━━━ Records for the task

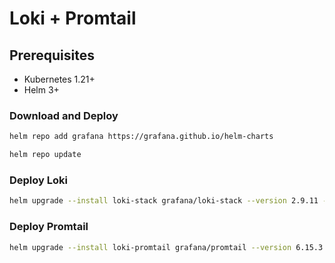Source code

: # Loki + Promtail

## Prerequisites

- Kubernetes 1.21+
- Helm 3+

### Download and Deploy

```bash
helm repo add grafana https://grafana.github.io/helm-charts
```

```bash
helm repo update
```

### Deploy Loki

```bash
helm upgrade --install loki-stack grafana/loki-stack --version 2.9.11 -f loki.yaml -n monitoring
```

### Deploy Promtail

```bash
helm upgrade --install loki-promtail grafana/promtail --version 6.15.3 -f promtail.yaml -n monitoring
```
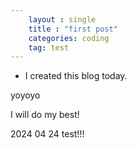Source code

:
 ```yaml
---
    layout : single
    title : "first post"
    categories: coding
    tag: test
---
```


* I created this blog today.

yoyoyo

I will do my best!

2024 04 24 test!!!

━━━━━━

The lines to return are those holding the string "version" anywhere in the listing above.

helm upgrade --install loki-stack grafana/loki-stack --version 2.9.11 -f loki.yaml -n monitoring
helm upgrade --install loki-promtail grafana/promtail --version 6.15.3 -f promtail.yaml -n monitoring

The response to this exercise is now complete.